Lateral Collateral Ligament (LCL) Injuries
The knee is a complex joint that relies on strong ligaments to stay stable during walking, running, pivoting, and changing direction. One of these key ligaments is the lateral collateral ligament, commonly called the LCL. When this ligament is stretched or torn, it can lead to pain, instability, and difficulty returning to normal activity. At OrthoIllinois Knee Center, patients across northern Illinois receive comprehensive evaluation and treatment for LCL injuries and other knee conditions.
The LCL is a strong band of tissue that runs along the outside of the knee. It connects the thighbone (femur) to the smaller bone in the lower leg (fibula). Its main job is to stabilize the outer (lateral) side of the knee and prevent the joint from bending outward too far.
Unlike some other knee ligaments, the LCL is located outside the joint capsule. This position means it plays a key role in side-to-side stability, especially during activities that involve cutting, pivoting, or sudden changes in direction. When the LCL is injured, the knee may feel unstable, particularly when weight is placed on the leg.

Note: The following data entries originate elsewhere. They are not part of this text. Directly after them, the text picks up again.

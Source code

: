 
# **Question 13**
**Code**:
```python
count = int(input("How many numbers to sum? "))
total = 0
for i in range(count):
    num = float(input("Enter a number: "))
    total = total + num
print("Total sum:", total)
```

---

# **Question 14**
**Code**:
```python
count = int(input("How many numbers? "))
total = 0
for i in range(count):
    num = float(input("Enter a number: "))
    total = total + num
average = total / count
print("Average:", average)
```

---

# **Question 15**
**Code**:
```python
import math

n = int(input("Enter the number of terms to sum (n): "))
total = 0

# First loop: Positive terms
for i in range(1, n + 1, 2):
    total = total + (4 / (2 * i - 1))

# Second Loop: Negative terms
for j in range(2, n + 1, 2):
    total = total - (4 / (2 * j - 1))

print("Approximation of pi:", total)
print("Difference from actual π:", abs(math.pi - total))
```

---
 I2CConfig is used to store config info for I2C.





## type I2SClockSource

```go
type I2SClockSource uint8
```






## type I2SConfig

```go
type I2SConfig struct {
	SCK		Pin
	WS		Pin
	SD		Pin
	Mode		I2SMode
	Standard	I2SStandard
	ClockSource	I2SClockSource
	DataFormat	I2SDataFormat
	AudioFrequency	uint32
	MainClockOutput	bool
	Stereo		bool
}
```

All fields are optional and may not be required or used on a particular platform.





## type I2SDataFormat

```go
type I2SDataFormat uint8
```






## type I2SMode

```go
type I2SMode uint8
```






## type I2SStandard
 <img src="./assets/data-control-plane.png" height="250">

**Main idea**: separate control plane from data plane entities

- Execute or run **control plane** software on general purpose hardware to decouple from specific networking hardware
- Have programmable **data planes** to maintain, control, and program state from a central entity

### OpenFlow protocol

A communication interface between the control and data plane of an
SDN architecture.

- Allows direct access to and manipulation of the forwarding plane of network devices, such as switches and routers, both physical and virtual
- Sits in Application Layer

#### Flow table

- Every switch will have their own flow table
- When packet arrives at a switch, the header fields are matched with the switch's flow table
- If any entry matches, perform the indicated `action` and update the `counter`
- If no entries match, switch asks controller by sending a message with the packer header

An LCL injury occurs when the ligament is overstretched (sprained) or torn. These injuries are commonly graded based on severity:
- Grade 1: The ligament is stretched but not torn. There may be mild tenderness and discomfort, but the knee remains stable.
- Grade 2: The ligament is partially torn. Pain is more noticeable, and there may be some looseness in the knee.
- Grade 3: The ligament is completely torn. This can lead to significant instability and difficulty bearing weight.
LCL injuries can occur on their own, but they are often seen along with other knee injuries. In more severe trauma, the LCL may be injured along with structures such as the anterior cruciate ligament (ACL) or other components of the posterolateral corner of the knee. A thorough evaluation is essential to identify all involved structures.
Symptoms can vary depending on the severity of the injury. In general, patients may experience:
- Pain along the outside of the knee
- Swelling that develops over several hours
- Tenderness when pressing on the outer knee
- A feeling of looseness or instability
- Difficulty walking or bearing weight
- Stiffness or limited range of motion
In milder injuries, discomfort may only be noticeable during certain movements, such as pivoting or twisting. In more severe tears, the knee may feel like it could “give out,” especially when turning or walking on uneven ground.
Because symptoms can overlap with other knee injuries, it is important not to assume the problem is minor. Persistent pain or instability should be evaluated promptly.
LCL injuries most often occur from a direct blow to the inside of the knee. This force pushes the knee outward, stretching or tearing the ligament on the outside. Contact sports such as football and soccer are common settings for this type of injury.
Other causes include:
- Sudden twisting or pivoting movements
- Hyperextension of the knee
- Motor vehicle accidents
- Falls or high-impact trauma
Athletes who participate in sports that involve rapid direction changes are at higher risk. However, LCL injuries are not limited to athletes. Anyone who experiences significant force to the knee can sustain this type of injury.
In some cases, underlying instability or previous ligament injuries can increase the risk of future damage. Proper evaluation and rehabilitation are critical to restoring stability and reducing the chance of reinjury.
Diagnosis begins with a detailed history and physical examination. A provider will ask about how the injury occurred, the timing of symptoms, and whether the knee feels unstable. Understanding the mechanism of injury provides important clues.
During the physical exam, specific stress tests are performed to evaluate the LCL. One common test involves applying gentle pressure to the inside of the knee while the leg is slightly bent. If the outer side of the knee opens more than expected, it may indicate LCL damage.
Swelling, tenderness along the ligament, and changes in knee alignment are also assessed. Comparing the injured knee to the unaffected side helps determine the degree of instability.
Imaging studies are often used to confirm the diagnosis and assess the severity of the injury. X-rays can rule out fractures and evaluate overall alignment. Magnetic resonance imaging (MRI) is particularly useful because it provides detailed images of soft tissues, including ligaments, tendons, and cartilage. An MRI can show whether the LCL is stretched, partially torn, or completely ruptured, and whether other structures are involved.
Accurate diagnosis is essential because treatment decisions depend on the severity of the injury and whether additional ligaments are affected.
Ignoring knee instability can lead to ongoing problems. A knee that remains unstable is at higher risk for further injury, cartilage damage, and long-term joint degeneration. Even mild sprains benefit from appropriate guidance on activity modification and rehabilitation.
At OrthoIllinois Knee Center, patients receive a comprehensive evaluation tailored to their activity level, goals, and overall health. Whether the injury occurred during sports, work, or everyday activity, an individualized plan is developed to protect the knee and restore function.
LCL injuries range from mild sprains to complex ligament disruptions. Recognizing the symptoms, understanding how the injury occurs, and seeking timely medical evaluation are important steps toward recovery. With proper diagnosis and expert care, most patients can regain stability and return to their normal routines with confidence.